Much of what we’ve heard in the previous weeks about actions to head off identity theft has come from the Internal Revenue Service. But while the IRS was in the headlines, the individual states were doing their part as well. In our informal count, some 17 states have alerted taxpayers that their refunds may take longer to receive.
How long taxpayers have to wait, of course, depends on where they live. Some states say they won’t even process a return until a specific date. Others have given a rough timeframe for processing. And still others just say to expect delays in getting a refund.
We made an informal survey of the states with income tax. While the exact results vary widely, one generalization can be made: State tax agencies are seeing a delay in pushing out refunds as an important tool for stopping identity thieves.
How States Stack Up
Our cross-country security tour runs alphabetically.

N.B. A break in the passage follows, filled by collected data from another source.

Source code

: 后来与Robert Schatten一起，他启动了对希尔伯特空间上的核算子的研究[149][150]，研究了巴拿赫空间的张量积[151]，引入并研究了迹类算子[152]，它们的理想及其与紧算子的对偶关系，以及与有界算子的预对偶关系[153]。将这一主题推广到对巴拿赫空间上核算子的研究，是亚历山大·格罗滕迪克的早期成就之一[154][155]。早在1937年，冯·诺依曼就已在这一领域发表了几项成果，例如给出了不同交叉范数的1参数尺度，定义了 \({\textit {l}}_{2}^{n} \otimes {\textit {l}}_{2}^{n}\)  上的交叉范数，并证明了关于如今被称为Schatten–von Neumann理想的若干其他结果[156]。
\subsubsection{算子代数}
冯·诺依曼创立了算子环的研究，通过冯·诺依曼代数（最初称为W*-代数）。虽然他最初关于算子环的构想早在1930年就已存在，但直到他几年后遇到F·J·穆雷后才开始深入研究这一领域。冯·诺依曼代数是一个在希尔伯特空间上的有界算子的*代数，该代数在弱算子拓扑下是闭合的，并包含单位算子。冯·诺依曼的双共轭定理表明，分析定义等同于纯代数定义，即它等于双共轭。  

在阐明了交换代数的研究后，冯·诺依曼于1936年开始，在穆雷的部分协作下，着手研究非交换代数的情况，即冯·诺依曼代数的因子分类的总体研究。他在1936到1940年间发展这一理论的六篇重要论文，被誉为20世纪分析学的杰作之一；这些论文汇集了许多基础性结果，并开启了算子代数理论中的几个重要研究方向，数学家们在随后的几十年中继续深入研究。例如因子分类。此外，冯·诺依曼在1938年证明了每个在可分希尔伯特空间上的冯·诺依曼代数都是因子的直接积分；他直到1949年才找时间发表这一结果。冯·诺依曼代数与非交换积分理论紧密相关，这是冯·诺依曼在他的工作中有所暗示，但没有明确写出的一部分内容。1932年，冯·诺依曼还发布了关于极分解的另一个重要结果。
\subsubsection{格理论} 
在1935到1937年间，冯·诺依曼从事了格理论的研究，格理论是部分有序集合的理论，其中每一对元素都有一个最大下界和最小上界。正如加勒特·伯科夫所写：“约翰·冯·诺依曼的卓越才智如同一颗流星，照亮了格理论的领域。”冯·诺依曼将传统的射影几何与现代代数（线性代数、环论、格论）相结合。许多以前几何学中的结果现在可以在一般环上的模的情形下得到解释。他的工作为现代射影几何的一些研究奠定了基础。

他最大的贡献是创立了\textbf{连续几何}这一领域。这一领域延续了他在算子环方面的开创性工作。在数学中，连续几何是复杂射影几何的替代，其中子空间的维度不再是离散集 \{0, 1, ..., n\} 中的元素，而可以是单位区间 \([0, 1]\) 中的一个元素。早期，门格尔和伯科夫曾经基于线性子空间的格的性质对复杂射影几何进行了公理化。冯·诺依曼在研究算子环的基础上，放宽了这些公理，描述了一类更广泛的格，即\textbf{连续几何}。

Arkansas – One of the states that doesn’t mention a firm timeframe, Arkansas’ Department of Finance and Administration says only that “certain refunds” may be delayed for security reasons.
Colorado – Their website warns that state refunds may be delayed up to 60 days beyond the normal time to get a refund.
Delaware – Some states went with a definite start date. Delaware, for example, won’t process any returns until the week of Feb. 20. Measure your refund arrival accordingly.
Georgia – The Peach State is telling taxpayers to allow 90 business days before expecting to actually receive a state refund.
Iowa – The state follows the IRS schedule of holding EITC return refunds until early March.
Kentucky – All individual income tax refunds are delayed until after Feb. 15.
Louisiana – Processing for e-filed individual income tax refunds could take as long as 60 days to complete.
Massachusetts – Taxpayers have been alerted that state tax refunds may take four to six weeks to process.
Mississippi – Sometimes the general warning works best, as shown by the Mississippi Department of Revenue website: “DOR does not guarantee a specific date that a refund will be deposited into a taxpayer's financial account.”
Minnesota – The Minnesota Department of Revenue site contains the only caution that some returns may take longer to process: “Returns may take longer to process because of the increase in attempted refund fraud due to scams, stolen personal information and identity theft. The department will take the time necessary to review returns to make sure taxpayer dollars are not getting into the hands of criminals.”
Montana – e-Filed returns will take four weeks to process.
North Carolina – Individual tax returns are expected to take an average of at least six weeks to be processed, but it could be longer.
New Jersey – Leaving no question, Jersey says it won’t even start processing state tax returns until after March 1.
New Mexico – State tax refunds could take up to 12 weeks to be released, depending on the time the return is filed.
Virginia – Refunds from e-filed returns could take up to four weeks before they’re pushed out.
Vermont – State returns will be processed beginning the first week of February.
West Virginia – Taxpayers may have to wait up to four weeks after they’ve e-filed to see any refunds.
States not mentioned on our list didn’t have any obvious statements alluding to refund delays on the websites of their departments of revenue.
The reason behind all these delays, of course, is security. States are taking extra measures in order to thwart identity thieves and tax fraud. These measures include checking claims for EITC and other credits for validity, as well as sharing information with the IRS so that all tax agencies are operating off the same data set.
The line from the Iowa Department of Revenue is true for every state, whether mentioned in our list or not: “The extra time taken helps ensure the right person gets the right refund and criminals don’t pocket Iowa taxpayers’ money.”